• [Assignment] Please return all lines of the data below containing the string "caption".
++++
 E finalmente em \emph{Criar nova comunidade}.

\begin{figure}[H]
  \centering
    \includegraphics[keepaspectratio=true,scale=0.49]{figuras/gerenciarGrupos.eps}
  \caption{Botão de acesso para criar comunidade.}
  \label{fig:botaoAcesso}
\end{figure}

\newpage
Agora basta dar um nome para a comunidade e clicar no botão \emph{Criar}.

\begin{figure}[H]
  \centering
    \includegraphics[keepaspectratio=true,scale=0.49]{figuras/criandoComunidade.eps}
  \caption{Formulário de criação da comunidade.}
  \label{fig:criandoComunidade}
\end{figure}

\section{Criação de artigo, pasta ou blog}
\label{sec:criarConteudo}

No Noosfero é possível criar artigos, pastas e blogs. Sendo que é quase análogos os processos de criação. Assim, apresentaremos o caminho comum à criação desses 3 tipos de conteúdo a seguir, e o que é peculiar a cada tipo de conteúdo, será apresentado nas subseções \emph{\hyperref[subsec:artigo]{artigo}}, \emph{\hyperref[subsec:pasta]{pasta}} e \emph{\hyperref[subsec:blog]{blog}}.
++++
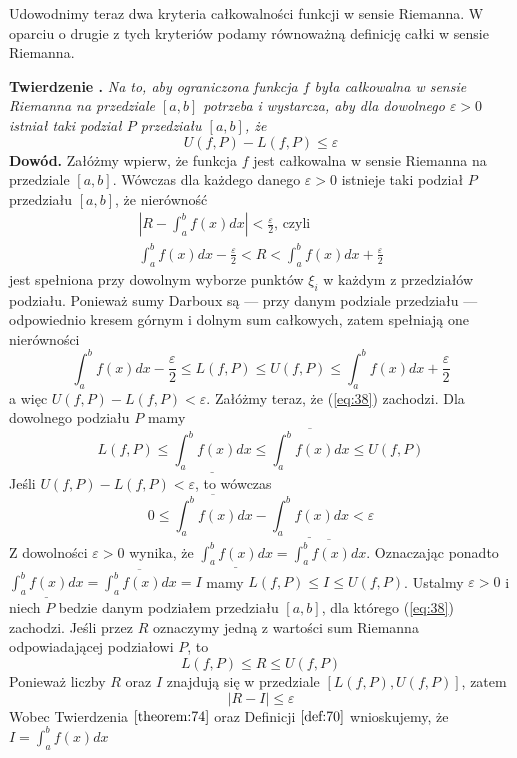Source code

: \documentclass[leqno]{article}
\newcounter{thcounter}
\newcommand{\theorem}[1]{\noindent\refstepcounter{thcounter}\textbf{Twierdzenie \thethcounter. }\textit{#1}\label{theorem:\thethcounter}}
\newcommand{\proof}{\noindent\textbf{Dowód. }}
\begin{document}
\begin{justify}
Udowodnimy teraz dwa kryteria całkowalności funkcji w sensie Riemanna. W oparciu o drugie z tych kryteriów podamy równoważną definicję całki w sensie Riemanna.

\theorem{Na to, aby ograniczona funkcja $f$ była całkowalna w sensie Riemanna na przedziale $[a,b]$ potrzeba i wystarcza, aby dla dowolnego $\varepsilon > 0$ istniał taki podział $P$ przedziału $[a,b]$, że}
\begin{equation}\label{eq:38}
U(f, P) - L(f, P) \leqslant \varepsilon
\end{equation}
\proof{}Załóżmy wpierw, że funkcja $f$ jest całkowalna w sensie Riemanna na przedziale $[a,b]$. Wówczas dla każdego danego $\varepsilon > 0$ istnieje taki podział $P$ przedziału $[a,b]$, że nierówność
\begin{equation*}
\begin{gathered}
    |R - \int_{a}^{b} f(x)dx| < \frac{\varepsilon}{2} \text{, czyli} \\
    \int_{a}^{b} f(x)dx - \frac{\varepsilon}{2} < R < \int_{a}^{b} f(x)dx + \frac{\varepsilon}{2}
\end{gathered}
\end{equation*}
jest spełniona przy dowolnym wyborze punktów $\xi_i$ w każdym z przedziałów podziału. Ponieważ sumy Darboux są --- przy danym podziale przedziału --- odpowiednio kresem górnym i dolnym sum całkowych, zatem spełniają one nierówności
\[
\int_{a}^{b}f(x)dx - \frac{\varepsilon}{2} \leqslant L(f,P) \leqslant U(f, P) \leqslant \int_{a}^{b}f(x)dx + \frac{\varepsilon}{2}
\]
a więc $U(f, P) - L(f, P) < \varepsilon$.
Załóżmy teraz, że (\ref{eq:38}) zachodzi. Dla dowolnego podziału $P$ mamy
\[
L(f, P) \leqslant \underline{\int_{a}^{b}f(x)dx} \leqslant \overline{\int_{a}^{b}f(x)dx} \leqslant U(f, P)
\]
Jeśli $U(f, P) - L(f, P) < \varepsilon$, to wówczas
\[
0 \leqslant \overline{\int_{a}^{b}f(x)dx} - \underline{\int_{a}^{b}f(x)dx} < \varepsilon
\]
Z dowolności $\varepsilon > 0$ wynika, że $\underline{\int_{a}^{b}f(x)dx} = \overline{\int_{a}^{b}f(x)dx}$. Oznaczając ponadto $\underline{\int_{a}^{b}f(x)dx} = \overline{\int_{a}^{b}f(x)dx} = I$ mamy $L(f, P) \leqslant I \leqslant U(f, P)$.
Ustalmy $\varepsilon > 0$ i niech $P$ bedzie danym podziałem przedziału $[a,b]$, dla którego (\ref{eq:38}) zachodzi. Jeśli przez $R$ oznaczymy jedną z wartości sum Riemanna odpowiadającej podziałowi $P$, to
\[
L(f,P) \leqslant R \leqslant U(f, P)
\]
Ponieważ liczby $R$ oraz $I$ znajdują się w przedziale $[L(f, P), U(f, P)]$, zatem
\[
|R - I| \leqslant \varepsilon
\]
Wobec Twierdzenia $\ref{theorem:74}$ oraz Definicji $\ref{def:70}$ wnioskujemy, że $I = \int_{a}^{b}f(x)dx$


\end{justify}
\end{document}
++++
• [Final answer]
  \caption{Botão de acesso para criar comunidade.}
  \caption{Formulário de criação da comunidade.}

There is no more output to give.